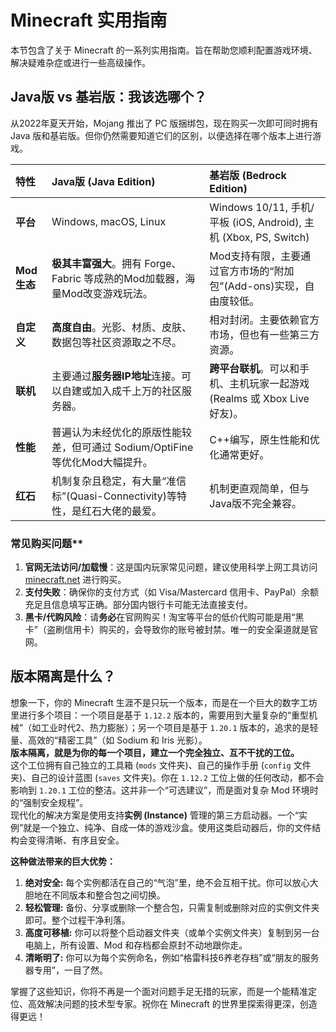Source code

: # Minecraft 实用指南

本节包含了关于 Minecraft 的一系列实用指南。旨在帮助您顺利配置游戏环境、解决疑难杂症或进行一些高级操作。

## Java版 vs 基岩版：我该选哪个？

从2022年夏天开始，Mojang 推出了 PC 版捆绑包，现在购买一次即可同时拥有 Java 版和基岩版。但你仍然需要知道它们的区别，以便选择在哪个版本上进行游戏。

| 特性 | **Java版 (Java Edition)** | **基岩版 (Bedrock Edition)** |
| :--- | :--- | :--- |
| **平台** | Windows, macOS, Linux | Windows 10/11, 手机/平板 (iOS, Android), 主机 (Xbox, PS, Switch) |
| **Mod生态** | **极其丰富强大**。拥有 Forge、Fabric 等成熟的Mod加载器，海量Mod改变游戏玩法。 | Mod支持有限，主要通过官方市场的“附加包”(Add-ons)实现，自由度较低。 |
| **自定义** | **高度自由**。光影、材质、皮肤、数据包等社区资源取之不尽。 | 相对封闭。主要依赖官方市场，但也有一些第三方资源。 |
| **联机** | 主要通过**服务器IP地址**连接。可以自建或加入成千上万的社区服务器。 | **跨平台联机**。可以和手机、主机玩家一起游戏 (Realms 或 Xbox Live 好友)。 |
| **性能** | 普遍认为未经优化的原版性能较差，但可通过 Sodium/OptiFine 等优化Mod大幅提升。 | C++编写，原生性能和优化通常更好。 |
| **红石** | 机制复杂且稳定，有大量“准信标”(Quasi-Connectivity)等特性，是红石大佬的最爱。 | 机制更直观简单，但与Java版不完全兼容。 |

### 常见购买问题**

1. **官网无法访问/加载慢**：这是国内玩家常见问题，建议使用科学上网工具访问 [minecraft.net](https://minecraft.net) 进行购买。
2. **支付失败**：确保你的支付方式（如 Visa/Mastercard 信用卡、PayPal）余额充足且信息填写正确。部分国内银行卡可能无法直接支付。
3. **黑卡/代购风险**：请**务必**在官网购买！淘宝等平台的低价代购可能是用“黑卡”（盗刷信用卡）购买的，会导致你的账号被封禁。唯一的安全渠道就是官网。

## 版本隔离是什么？

想象一下，你的 Minecraft 生涯不是只玩一个版本，而是在一个巨大的数字工坊里进行多个项目：一个项目是基于 `1.12.2` 版本的，需要用到大量复杂的“重型机械”（如工业时代2、热力膨胀）；另一个项目是基于 `1.20.1` 版本的，追求的是轻量、高效的“精密工具”（如 Sodium 和 Iris 光影）。  
**版本隔离，就是为你的每一个项目，建立一个完全独立、互不干扰的工位。**  
这个工位拥有自己独立的工具箱 (`mods` 文件夹)、自己的操作手册 (`config` 文件夹)、自己的设计蓝图 (`saves` 文件夹)。你在 `1.12.2` 工位上做的任何改动，都不会影响到 `1.20.1` 工位的整洁。这并非一个“可选建议”，而是面对复杂 Mod 环境时的“强制安全规程”。  
现代化的解决方案是使用支持**实例 (Instance)** 管理的第三方启动器。一个“实例”就是一个独立、纯净、自成一体的游戏沙盒。使用这类启动器后，你的文件结构会变得清晰、有序且安全。

**这种做法带来的巨大优势：**

1. **绝对安全:** 每个实例都活在自己的“气泡”里，绝不会互相干扰。你可以放心大胆地在不同版本和整合包之间切换。
2. **轻松管理:** 备份、分享或删除一个整合包，只需复制或删除对应的实例文件夹即可。整个过程干净利落。
3. **高度可移植:** 你可以将整个启动器文件夹（或单个实例文件夹）复制到另一台电脑上，所有设置、Mod 和存档都会原封不动地跟你走。
4. **清晰明了:** 你可以为每个实例命名，例如“格雷科技6养老存档”或“朋友的服务器专用”，一目了然。

掌握了这些知识，你将不再是一个面对问题手足无措的玩家，而是一个能精准定位、高效解决问题的技术型专家。祝你在 Minecraft 的世界里探索得更深，创造得更远！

## Task brief
A verbatim copy of every record above is required, with all pictures omitted.

## Written solution
Source code

: # Minecraft 实用指南

本节包含了关于 Minecraft 的一系列实用指南。旨在帮助您顺利配置游戏环境、解决疑难杂症或进行一些高级操作。

## Java版 vs 基岩版：我该选哪个？

从2022年夏天开始，Mojang 推出了 PC 版捆绑包，现在购买一次即可同时拥有 Java 版和基岩版。但你仍然需要知道它们的区别，以便选择在哪个版本上进行游戏。

| 特性 | **Java版 (Java Edition)** | **基岩版 (Bedrock Edition)** |
| :--- | :--- | :--- |
| **平台** | Windows, macOS, Linux | Windows 10/11, 手机/平板 (iOS, Android), 主机 (Xbox, PS, Switch) |
| **Mod生态** | **极其丰富强大**。拥有 Forge、Fabric 等成熟的Mod加载器，海量Mod改变游戏玩法。 | Mod支持有限，主要通过官方市场的“附加包”(Add-ons)实现，自由度较低。 |
| **自定义** | **高度自由**。光影、材质、皮肤、数据包等社区资源取之不尽。 | 相对封闭。主要依赖官方市场，但也有一些第三方资源。 |
| **联机** | 主要通过**服务器IP地址**连接。可以自建或加入成千上万的社区服务器。 | **跨平台联机**。可以和手机、主机玩家一起游戏 (Realms 或 Xbox Live 好友)。 |
| **性能** | 普遍认为未经优化的原版性能较差，但可通过 Sodium/OptiFine 等优化Mod大幅提升。 | C++编写，原生性能和优化通常更好。 |
| **红石** | 机制复杂且稳定，有大量“准信标”(Quasi-Connectivity)等特性，是红石大佬的最爱。 | 机制更直观简单，但与Java版不完全兼容。 |

### 常见购买问题**

1. **官网无法访问/加载慢**：这是国内玩家常见问题，建议使用科学上网工具访问 [minecraft.net](https://minecraft.net) 进行购买。
2. **支付失败**：确保你的支付方式（如 Visa/Mastercard 信用卡、PayPal）余额充足且信息填写正确。部分国内银行卡可能无法直接支付。
3. **黑卡/代购风险**：请**务必**在官网购买！淘宝等平台的低价代购可能是用“黑卡”（盗刷信用卡）购买的，会导致你的账号被封禁。唯一的安全渠道就是官网。

## 版本隔离是什么？

想象一下，你的 Minecraft 生涯不是只玩一个版本，而是在一个巨大的数字工坊里进行多个项目：一个项目是基于 `1.12.2` 版本的，需要用到大量复杂的“重型机械”（如工业时代2、热力膨胀）；另一个项目是基于 `1.20.1` 版本的，追求的是轻量、高效的“精密工具”（如 Sodium 和 Iris 光影）。  
**版本隔离，就是为你的每一个项目，建立一个完全独立、互不干扰的工位。**  
这个工位拥有自己独立的工具箱 (`mods` 文件夹)、自己的操作手册 (`config` 文件夹)、自己的设计蓝图 (`saves` 文件夹)。你在 `1.12.2` 工位上做的任何改动，都不会影响到 `1.20.1` 工位的整洁。这并非一个“可选建议”，而是面对复杂 Mod 环境时的“强制安全规程”。  
现代化的解决方案是使用支持**实例 (Instance)** 管理的第三方启动器。一个“实例”就是一个独立、纯净、自成一体的游戏沙盒。使用这类启动器后，你的文件结构会变得清晰、有序且安全。

**这种做法带来的巨大优势：**

1. **绝对安全:** 每个实例都活在自己的“气泡”里，绝不会互相干扰。你可以放心大胆地在不同版本和整合包之间切换。
2. **轻松管理:** 备份、分享或删除一个整合包，只需复制或删除对应的实例文件夹即可。整个过程干净利落。
3. **高度可移植:** 你可以将整个启动器文件夹（或单个实例文件夹）复制到另一台电脑上，所有设置、Mod 和存档都会原封不动地跟你走。
4. **清晰明了:** 你可以为每个实例命名，例如“格雷科技6养老存档”或“朋友的服务器专用”，一目了然。

掌握了这些知识，你将不再是一个面对问题手足无措的玩家，而是一个能精准定位、高效解决问题的技术型专家。祝你在 Minecraft 的世界里探索得更深，创造得更远！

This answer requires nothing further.